Kyrgyzstan: Growing a Kindergarten

Children at the Liliya community kindergarten in Boz-Adyr village. Photo: Gulnara Mambetalieva/IRIN

Children at the Liliya community kindergarten in Boz-Adyr village. Photo: Gulnara Mambetalieva/IRIN

BATKEN, Kyrgyzstan | Five-year-old Yrysbek has been going to the Liliya community kindergarten in Boz-Adyr village for the past several months. “We play here, watch TV and teachers tells stories. I like it here,” he said.Yrysbek’s parents have been working in Moscow as plasterers at construction sites for the past few years. “There is no work in our village; that’s why my son and my daughter-in-law had to leave to earn money in Russia. Besides Yrysbek, I am bringing up three other grandchildren,” says the boy’s grandmother, Salika Saitdinova, 55.

Batken province is considered Kyrgyzstan’s poorest and most underdeveloped region, where residents are mainly engaged in agriculture.

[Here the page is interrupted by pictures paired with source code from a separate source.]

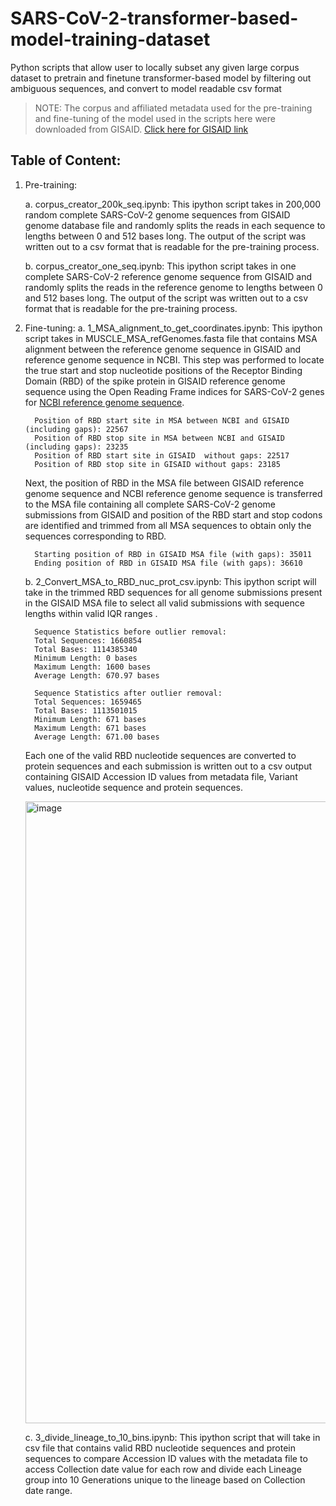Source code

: # SARS-CoV-2-transformer-based-model-training-dataset
Python scripts that allow user to locally subset any given large corpus dataset to pretrain and finetune transformer-based model by filtering out ambiguous sequences, and convert to model readable csv format 

> NOTE: The corpus and affiliated metadata used for the pre-training and fine-tuning of the model used in the scripts here were downloaded from GISAID. [Click here for GISAID link](https://gisaid.org/)

## Table of Content:
1. Pre-training:
   
   a. corpus_creator_200k_seq.ipynb: This ipython script takes in 200,000 random complete SARS-CoV-2 genome sequences from GISAID genome database file and randomly splits the reads in each sequence to lengths between 0 and 512 bases long. The output of the script was written out to a csv format that is readable for the pre-training process.
   
   b. corpus_creator_one_seq.ipynb: This ipython script takes in one complete SARS-CoV-2 reference genome sequence from GISAID and randomly splits the reads in the reference genome to lengths between 0 and 512 bases long. The output of the script was written out to a csv format that is readable for the pre-training process.
   
2. Fine-tuning:
   a. 1_MSA_alignment_to_get_coordinates.ipynb: This ipython script takes in MUSCLE_MSA_refGenomes.fasta file that contains MSA alignment between the reference genome sequence in GISAID and reference genome sequence in NCBI. This step was performed to locate the true start and stop nucleotide positions of the Receptor Binding Domain (RBD) of the spike protein in GISAID reference genome sequence using the Open Reading Frame indices for SARS-CoV-2 genes for [NCBI reference genome sequence](https://www.ncbi.nlm.nih.gov/gene/1489668).
   
         Position of RBD start site in MSA between NCBI and GISAID (including gaps): 22567
         Position of RBD stop site in MSA between NCBI and GISAID (including gaps): 23235
         Position of RBD start site in GISAID  without gaps: 22517
         Position of RBD stop site in GISAID without gaps: 23185
   
   Next, the position of RBD in the MSA file between GISAID reference genome sequence and NCBI reference genome sequence is transferred to the MSA file containing all complete SARS-CoV-2 genome submissions from GISAID and position of the RBD start and stop codons are identified and trimmed from all MSA sequences to obtain only the sequences corresponding to RBD.
   
         Starting position of RBD in GISAID MSA file (with gaps): 35011
         Ending position of RBD in GISAID MSA file (with gaps): 36610
   
   b. 2_Convert_MSA_to_RBD_nuc_prot_csv.ipynb: This ipython script will take in the trimmed RBD sequences for all genome submissions present in the GISAID MSA file to select all valid submissions with sequence lengths within valid IQR ranges .
   
         Sequence Statistics before outlier removal:
         Total Sequences: 1660854
         Total Bases: 1114385340
         Minimum Length: 0 bases
         Maximum Length: 1600 bases
         Average Length: 670.97 bases

         Sequence Statistics after outlier removal:
         Total Sequences: 1659465
         Total Bases: 1113501015
         Minimum Length: 671 bases
         Maximum Length: 671 bases
         Average Length: 671.00 bases
   
   Each one of the valid RBD nucleotide sequences are converted to protein sequences and each submission is written out to a csv output containing GISAID Accession ID values from metadata file, Variant values, nucleotide sequence and protein sequences.
   
   <img width="995" alt="image" src="https://github.com/deevvan/SARS-CoV-2-transformer-based-model-training-dataset/assets/116576756/1bd0660a-885a-4777-886c-4deb825ccf4d">

   c. 3_divide_lineage_to_10_bins.ipynb: This ipython script that will take in csv file that contains valid RBD nucleotide sequences and protein sequences to compare Accession ID values with the metadata file to access Collection date value for each row and divide each Lineage group into 10 Generations unique to the lineage based on Collection date range.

The population of Boz-Adyr is composed of elderly people and small children. All middle-aged, able-bodied people are labor migrants, primarily in Russia.

According to the head of the State Committee on Migration and Employment, Aigul Ryskulova, there are more than 400,000 Kyrgyz labor migrants [in a population estimated at just over 5 million], of whom 300,000 are working in Russia and 80,000 in Kazakhstan.

In Soviet times, there was a kindergarten in the village but after the Soviet Union collapsed in 1991 it was closed down. Local children were deprived of any preschool education for many years.

Olga Grebennikova, a spokeswoman for the UN Children’s Fund (UNICEF) Kyrgyzstan, told IRIN that about 11 percent of children in the country were attending pre-schools, while in rural areas that rate was between 2 and 6 percent.

“In the 1990s, when people started going abroad in search of a living because they could not get jobs in their village, no one could think about how their children would be brought up and what education they would receive,” says Lubov Isakova, head of the Liliya community kindergarten, where she also works as a teacher and a cleaner.

“It is known that the education level of schoolchildren in Kyrgyzstan has dropped in recent years because the children did not receive preschool education in due time. You will see, when the children get necessary knowledge and skills, our education will improve significantly. It will happen in several years,” Isakova said.

A study by a group of researchers at the University of London published in the journal Science in August found that children who attended pre-school scored better in math than their peers who did not.

“Parents left for abroad and left their children under the care of their elderly parents. But can grandmothers and grandfathers really give a child a proper education at this preschool age?” she asked.

That sentiment was among the main reasons why migrant parents approached the local authorities in 2002 asking for help in opening a kindergarten.

“There are 2,510 families in our Boz-Adyr village. After parents asked us to open a kindergarten, we went to UNICEF for help,” says Abdymital Alybaev, head of Suu-Bashi village council, which covers Boz-Adyr.

When the local authorities decided to give an old building to the kindergarten, the villagers agreed to repair the building with their own money. “UNICEF bought furniture, equipment, books and toys for children and now 46 children go to this kindergarten every day.”

Salika is happy to see her grandson and other small children not playing in the street all day long, but under the care of a teacher in the kindergarten learning how to communicate and socialize. “Now he has started singing songs he learns there. He even tells me stories and has become very open, very curious and sociable,” she said.

Salika says her children in Russia send her about $200 every month. She pays about $5 per month for her grandson’s kindergarten fees, buys him clothes and food for the family. “This is enough for our living but I miss my children very much and my grandchildren also miss them a lot. We just do not have any alternative. There are no jobs in the village.”

A Kyrgyz lawmaker, Gulnara Derbisheva, says, “When children go to these kindergartens, they receive the necessary level of preschool education to enter school. It should be emphasized that these are the children of parents who are labor migrants and are away from home only because they need to feed their families.”

Chinara Akhmedova, coordinator of UNICEF programs in Batken, says several other similar kindergartens have opened in the region. “Their goal is to create favorable conditions for the development and education of every child and realization of the children’s right to education by mobilizing the entire village community.”